- _BRIEF_: In the data below, work out how many lines include the string "wikipedia". Only the number should be given.

- _DATASET CONTENT_:
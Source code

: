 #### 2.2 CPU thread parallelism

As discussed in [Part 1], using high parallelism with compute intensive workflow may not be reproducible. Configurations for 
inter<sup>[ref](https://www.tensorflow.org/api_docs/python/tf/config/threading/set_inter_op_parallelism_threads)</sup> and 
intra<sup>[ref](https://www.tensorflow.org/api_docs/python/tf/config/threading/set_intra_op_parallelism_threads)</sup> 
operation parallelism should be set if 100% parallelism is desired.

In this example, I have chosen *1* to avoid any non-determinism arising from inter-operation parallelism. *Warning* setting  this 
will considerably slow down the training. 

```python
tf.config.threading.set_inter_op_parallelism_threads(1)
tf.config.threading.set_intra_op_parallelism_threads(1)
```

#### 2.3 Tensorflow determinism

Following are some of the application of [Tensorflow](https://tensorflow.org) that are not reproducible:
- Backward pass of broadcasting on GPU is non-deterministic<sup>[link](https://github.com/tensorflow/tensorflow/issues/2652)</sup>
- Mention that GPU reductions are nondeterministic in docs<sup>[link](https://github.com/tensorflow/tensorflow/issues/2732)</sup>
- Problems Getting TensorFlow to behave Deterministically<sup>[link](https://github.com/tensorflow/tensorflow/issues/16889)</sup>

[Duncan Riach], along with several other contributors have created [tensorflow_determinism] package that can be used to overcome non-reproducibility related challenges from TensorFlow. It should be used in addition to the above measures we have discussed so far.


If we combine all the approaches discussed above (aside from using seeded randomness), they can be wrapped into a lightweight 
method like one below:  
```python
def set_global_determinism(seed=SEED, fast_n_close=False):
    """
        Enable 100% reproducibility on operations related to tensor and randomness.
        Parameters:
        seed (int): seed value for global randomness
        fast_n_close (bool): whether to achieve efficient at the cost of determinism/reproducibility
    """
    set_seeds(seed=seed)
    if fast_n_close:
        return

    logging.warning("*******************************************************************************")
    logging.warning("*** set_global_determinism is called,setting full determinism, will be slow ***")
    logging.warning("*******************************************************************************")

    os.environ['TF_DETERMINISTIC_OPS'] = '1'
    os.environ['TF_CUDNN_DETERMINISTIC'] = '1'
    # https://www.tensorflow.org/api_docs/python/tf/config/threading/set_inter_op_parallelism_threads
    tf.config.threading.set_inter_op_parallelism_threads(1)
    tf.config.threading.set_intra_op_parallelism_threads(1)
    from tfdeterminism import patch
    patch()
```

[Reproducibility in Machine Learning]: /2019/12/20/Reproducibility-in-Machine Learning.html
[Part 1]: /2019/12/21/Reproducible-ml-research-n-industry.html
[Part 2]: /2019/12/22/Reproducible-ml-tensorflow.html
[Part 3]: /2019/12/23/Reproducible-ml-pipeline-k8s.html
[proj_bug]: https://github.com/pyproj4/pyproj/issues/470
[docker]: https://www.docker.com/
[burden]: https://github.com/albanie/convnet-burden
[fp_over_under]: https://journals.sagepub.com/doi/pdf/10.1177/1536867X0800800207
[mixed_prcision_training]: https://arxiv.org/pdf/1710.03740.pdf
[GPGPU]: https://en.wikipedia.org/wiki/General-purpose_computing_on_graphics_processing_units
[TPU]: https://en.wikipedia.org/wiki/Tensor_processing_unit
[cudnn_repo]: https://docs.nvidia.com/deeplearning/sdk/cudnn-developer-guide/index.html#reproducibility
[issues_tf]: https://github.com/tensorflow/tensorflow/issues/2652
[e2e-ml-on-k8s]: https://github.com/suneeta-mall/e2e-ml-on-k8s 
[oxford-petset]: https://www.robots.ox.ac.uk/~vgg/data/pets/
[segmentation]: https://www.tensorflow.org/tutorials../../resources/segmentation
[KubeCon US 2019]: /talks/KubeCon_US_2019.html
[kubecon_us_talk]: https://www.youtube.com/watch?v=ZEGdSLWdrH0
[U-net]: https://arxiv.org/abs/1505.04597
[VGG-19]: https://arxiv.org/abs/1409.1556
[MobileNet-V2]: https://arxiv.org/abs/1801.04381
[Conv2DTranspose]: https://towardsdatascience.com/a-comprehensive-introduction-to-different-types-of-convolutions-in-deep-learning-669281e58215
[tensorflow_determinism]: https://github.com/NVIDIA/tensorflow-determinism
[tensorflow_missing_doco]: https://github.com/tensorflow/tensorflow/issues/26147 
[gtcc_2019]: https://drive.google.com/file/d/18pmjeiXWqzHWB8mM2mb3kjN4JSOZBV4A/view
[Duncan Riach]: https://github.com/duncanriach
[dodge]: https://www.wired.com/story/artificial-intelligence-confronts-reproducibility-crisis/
---
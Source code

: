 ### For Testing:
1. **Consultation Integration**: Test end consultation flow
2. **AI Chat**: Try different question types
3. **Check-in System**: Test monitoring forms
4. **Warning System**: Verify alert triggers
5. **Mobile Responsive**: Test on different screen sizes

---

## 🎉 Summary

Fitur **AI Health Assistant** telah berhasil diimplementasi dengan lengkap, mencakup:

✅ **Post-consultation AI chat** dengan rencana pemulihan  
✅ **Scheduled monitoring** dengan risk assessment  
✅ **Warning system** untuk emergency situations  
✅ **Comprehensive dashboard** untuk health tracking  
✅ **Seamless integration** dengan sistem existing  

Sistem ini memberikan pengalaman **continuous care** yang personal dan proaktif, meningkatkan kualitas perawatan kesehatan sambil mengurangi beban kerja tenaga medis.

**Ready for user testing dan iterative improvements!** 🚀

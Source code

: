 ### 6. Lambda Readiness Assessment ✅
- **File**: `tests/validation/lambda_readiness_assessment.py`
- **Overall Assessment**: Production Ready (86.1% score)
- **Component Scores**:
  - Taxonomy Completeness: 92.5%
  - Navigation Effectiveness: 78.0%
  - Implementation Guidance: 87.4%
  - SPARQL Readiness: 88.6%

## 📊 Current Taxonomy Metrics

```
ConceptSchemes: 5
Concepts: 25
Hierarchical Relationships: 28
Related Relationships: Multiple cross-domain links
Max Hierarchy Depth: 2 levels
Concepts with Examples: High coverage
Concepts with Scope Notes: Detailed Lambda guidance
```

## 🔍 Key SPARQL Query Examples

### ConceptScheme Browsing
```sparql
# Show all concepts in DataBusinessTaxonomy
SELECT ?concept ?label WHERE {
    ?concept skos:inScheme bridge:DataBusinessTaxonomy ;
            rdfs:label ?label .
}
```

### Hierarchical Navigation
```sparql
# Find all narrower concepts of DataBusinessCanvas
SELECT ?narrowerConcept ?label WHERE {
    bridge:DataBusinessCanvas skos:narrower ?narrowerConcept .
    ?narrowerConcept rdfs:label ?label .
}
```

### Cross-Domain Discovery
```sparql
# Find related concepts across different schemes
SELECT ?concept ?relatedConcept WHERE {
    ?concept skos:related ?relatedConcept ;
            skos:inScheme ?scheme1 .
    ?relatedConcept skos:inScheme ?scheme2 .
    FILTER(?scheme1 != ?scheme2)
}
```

- _OUTPUT_: 2